Временные дома эмигрантов описываются с не меньшей таинственностью в еще одной подписи к изображению:
«Сделанный женой в начале декабря 1937 года снимок нашего трехлетнего сына Дмитрия (родившегося 10 мая 1934 года), стоящего рядом со мной перед нашим пансионом, "Les Hesperides", в Ментоне. Двадцать два года спустя мы снова заглянули сюда. Ничего не изменилось, кроме администрации да мебели на веранде. Если не считать естественного трепета, который испытываешь при возвращении времени, я не получаю особого удовольствия, навещая давние эмигрантские обиталища в этих случайно подвернувшихся странах. Помню, зимние комары были здесь ужасны.
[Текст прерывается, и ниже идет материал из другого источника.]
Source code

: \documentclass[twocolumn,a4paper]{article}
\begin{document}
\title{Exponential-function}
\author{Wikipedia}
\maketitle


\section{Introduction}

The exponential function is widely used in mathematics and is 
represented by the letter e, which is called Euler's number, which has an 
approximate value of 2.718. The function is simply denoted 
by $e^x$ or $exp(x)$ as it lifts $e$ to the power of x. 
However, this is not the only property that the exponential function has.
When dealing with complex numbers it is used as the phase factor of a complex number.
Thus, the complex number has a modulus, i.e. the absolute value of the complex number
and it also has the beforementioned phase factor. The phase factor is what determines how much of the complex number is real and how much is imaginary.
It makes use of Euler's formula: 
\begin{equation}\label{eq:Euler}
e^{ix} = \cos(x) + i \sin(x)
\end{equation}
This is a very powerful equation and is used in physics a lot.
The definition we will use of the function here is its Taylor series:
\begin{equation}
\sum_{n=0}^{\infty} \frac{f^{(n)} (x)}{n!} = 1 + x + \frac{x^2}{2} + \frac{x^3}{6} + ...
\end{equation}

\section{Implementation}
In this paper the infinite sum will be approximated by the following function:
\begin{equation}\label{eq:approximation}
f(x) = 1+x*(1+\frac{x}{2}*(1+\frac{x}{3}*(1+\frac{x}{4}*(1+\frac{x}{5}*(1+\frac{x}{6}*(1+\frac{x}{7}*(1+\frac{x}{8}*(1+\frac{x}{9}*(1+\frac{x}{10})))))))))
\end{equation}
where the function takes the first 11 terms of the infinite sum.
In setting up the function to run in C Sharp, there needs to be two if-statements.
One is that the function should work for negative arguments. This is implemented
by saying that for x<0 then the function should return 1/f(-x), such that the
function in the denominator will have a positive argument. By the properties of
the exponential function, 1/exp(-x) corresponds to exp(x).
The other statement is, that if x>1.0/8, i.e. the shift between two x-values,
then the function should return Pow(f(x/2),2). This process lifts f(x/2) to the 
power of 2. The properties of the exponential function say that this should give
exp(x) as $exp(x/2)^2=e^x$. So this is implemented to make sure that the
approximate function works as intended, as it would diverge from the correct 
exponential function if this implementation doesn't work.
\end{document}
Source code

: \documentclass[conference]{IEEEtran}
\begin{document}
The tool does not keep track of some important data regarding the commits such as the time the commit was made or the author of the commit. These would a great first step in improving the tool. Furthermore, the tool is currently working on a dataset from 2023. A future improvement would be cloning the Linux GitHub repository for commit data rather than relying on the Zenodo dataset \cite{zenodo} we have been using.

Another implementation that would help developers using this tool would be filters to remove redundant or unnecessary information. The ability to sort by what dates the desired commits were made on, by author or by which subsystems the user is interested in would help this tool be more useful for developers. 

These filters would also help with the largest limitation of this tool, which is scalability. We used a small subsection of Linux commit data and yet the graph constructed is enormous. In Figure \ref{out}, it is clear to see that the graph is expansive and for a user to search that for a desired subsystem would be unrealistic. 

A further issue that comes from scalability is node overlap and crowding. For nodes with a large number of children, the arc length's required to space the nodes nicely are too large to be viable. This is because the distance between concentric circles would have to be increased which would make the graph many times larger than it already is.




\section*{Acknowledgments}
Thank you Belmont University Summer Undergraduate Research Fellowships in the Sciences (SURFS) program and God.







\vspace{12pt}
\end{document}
Стоило мне выключить свет в моей комнате, как начиналось зловещее тонкое подвывание, неспешный, скорбный, осмотрительный ритм которого так странно не вязался с реальной безумной скоростью кружения этих сатанинских насекомых. Приходилось ждать в темноте прикосновения, осторожно высвобождая руку из-под одеяла — и с размаху бить себя в ухо, внезапный гуд в котором мешался с гудом удаляющегося комара. Зато на следующее утро — с каким пылом тянулась рука к рампетке, едва удавалось приметить пресыщенного мучителя: толстый, темный брусочек на потолке!»[670]
Набоков получает удовольствие именно от воспоминаний, а не от возможности реально навестить место. Это лирическая фотография, с темными тенями от полей шляпы эмигранта-денди, падающими на глаза писателя, а пронзительные глазки его маленького сына уклоняются от камеры. С присущим ему юмором Набоков отвлекает наше внимание от элегического наслаждения ностальгии, представляя нашему взору искусство памяти. Надпись ведет нас за закрытую дверь, где гуд невидимого комара организует сценку из воспоминаний. Москиты Набокова часто являются интертекстуальными. Оказывается, мухи и мотыльки являются как поэтическими, так и антипоэтическими элементами, которые вдохновляют не только литературу, но и философию[671]. Набоковские мухи, мотыльки и особенно бабочки — это, прежде всего, посланники памяти. Они не символические, а уникальные. Этот особенно раздражающий зимний комар, осмотрительный ритм движения которого не вяжется с его «сатанинским кружением» и моментами нападений, — это существо, которое живет в «давних эмигрантских обиталищах». Этот зимний комар является противоядием от ностальгии, пресекающим любые элегические воспоминания о прошлом.